An emphasis on reducing timescales and costs can be witnessed across many stages of the design process, and designers have played no small part in creating and facilitating contemporary work environments through the design of production lines, technologies and behind-the-scenes systems intended to maximise human efficiency. Specifically within factory environments, the increase of mechanised factories and networked labour systems the lines between human and machine become increasingly blurred: customer, smart phone, doorbell cam, delivery driver, electric bike, efficiency monitors, robotic factory pickers, floor supervisors. An interwoven ecology of electronics and bodies making profit for their employers. In their experimental art practice, duo Tuur Van Balen and Revital Cohen- examine the nature of mass manufacturing and the bio-political condition of the human body as part of production lines through their project 75 Watts. This work develops a choreography of mechanical movements interpreted into dance within the context of a manufacturing plant in China. This discourse on the body-as-machine is also echoed in discussions around the value and rights of gig economy workers, and opens a space to examine what it means to be a designer, a worker, or a maker within the economic structures of today. As members of the design community, how can we use our skills as a way to disrupt exploitative labour practices?

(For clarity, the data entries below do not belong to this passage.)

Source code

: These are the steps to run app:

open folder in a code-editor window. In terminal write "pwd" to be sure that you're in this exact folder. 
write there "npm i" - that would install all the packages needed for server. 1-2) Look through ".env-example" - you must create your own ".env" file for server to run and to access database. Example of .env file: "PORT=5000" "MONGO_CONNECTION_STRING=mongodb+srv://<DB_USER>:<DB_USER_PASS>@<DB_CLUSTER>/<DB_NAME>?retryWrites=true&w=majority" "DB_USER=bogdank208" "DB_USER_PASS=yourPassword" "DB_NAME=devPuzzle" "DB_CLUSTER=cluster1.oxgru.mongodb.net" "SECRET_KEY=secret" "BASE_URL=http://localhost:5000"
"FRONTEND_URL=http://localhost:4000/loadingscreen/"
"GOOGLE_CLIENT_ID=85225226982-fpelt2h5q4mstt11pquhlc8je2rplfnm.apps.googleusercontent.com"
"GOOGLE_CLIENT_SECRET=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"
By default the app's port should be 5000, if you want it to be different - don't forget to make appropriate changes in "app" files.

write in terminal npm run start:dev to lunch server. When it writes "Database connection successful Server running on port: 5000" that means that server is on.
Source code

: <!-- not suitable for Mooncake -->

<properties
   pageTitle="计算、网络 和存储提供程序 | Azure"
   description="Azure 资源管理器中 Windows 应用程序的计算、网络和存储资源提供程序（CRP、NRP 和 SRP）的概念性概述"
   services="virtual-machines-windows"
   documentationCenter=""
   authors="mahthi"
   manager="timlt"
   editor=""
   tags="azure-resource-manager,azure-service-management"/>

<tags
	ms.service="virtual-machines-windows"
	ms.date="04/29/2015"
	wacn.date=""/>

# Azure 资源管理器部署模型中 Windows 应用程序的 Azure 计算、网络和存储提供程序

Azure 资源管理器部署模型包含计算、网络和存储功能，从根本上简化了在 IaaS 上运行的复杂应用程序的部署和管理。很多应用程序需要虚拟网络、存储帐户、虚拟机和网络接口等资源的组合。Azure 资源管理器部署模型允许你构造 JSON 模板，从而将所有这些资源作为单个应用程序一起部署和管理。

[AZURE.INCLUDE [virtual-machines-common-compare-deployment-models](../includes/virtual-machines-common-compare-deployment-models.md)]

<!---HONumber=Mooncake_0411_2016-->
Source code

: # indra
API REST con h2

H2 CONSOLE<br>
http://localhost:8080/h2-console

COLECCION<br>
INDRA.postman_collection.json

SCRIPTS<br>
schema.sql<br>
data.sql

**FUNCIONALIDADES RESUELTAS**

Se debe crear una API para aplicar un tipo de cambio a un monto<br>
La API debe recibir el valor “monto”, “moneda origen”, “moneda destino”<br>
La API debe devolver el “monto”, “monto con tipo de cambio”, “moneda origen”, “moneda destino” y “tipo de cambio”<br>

Case study 1: Recording the Worker
Tradeswoman Magazine: was a subscription publication produced for and by female blue-collar workers in the United States in between 1980-1990 and served as a platform and outlet for the experiences of harassment and discrimination they faced on a daily basis, as well as disseminating legal advice. “The simplicity of the design — with its white backgrounds, focus on photography, and easy-to-read type — is an important reminder that publishing as a form of activism is defined by clarity and urgency, above all else.” Molly Martin, Founder.
Amazon Wrist Monitor: In 2016, Amazon Technologies filed a patent for a bracelet to be worn by their factory workers. The bracelet would be calibrated to the shelves of the factory, and use ultrasonic sensors to monitor performance with vibration to indicate where products are in relation to the worker. These designs, and other devices currently in use, form a suite of surveillance technologies which at their best intend to increase efficiency and remove unnecessary tasks within the factory, but also record and send data to supervisors– often leading to extreme stress and anxiety in workers.
DESIGN AND CAPITALISM
Under capitalism, all production is in service to the economic market, everything is privately owned, and everyone works for a wage, it is a structure that spans borders and nations. Intended to foster individual prosperity and healthy competition, this model has instead resulted in greedy inequalities that harm people and the planet, while breeding corporate monopolies that amass socioeconomic power that rivals entire nations (Google, Microsoft, and Apple are a few that might come to mind). Within design culture, competition and celebration of individual success has coalesced into the emergence of “star designers” – celebrities, creative geniuses, design heroes, household names. However, this spotlighting of the headline (often straight, white, male) designer discounts the shared labour that it takes to enact works of design. Every iconic design we know and love today was helped along on its path to stardom by a branching network of collaborators, assistants, project managers, makers and facilitators. A vital goal for design today should be to broaden the voices that make up its chorus; not diminish them.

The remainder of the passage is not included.